RECORD EXCERPTS section start

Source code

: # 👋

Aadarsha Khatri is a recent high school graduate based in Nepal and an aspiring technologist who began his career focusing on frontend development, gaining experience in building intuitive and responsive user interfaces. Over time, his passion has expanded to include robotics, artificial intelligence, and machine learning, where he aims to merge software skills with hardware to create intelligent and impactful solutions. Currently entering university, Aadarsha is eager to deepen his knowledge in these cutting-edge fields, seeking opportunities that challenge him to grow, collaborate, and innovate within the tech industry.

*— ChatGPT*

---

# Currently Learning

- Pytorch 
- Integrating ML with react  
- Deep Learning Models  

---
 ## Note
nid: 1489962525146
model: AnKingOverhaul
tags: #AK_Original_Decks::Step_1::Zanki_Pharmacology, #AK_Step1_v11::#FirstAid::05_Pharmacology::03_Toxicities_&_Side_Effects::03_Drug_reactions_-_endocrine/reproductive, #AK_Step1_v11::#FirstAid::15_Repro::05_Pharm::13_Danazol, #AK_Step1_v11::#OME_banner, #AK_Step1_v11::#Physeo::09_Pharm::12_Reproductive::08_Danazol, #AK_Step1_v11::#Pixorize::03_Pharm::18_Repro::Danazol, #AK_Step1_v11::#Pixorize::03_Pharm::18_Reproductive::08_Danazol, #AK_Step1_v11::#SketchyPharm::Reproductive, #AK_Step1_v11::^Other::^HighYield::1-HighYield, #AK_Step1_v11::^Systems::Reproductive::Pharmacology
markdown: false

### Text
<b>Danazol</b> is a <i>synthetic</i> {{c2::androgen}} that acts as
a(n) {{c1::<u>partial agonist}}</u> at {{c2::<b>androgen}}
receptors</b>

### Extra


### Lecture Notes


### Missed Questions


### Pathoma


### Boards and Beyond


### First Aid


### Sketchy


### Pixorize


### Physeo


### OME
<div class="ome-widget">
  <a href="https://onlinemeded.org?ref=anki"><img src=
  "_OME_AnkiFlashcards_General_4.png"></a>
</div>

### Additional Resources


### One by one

RECORD EXCERPTS section end

TASK TO CARRY OUT
Each line above with the string "androgen" should be reported in full.

ANSWER TO THE PROBLEM
<b>Danazol</b> is a <i>synthetic</i> {{c2::androgen}} that acts as
a(n) {{c1::<u>partial agonist}}</u> at {{c2::<b>androgen}}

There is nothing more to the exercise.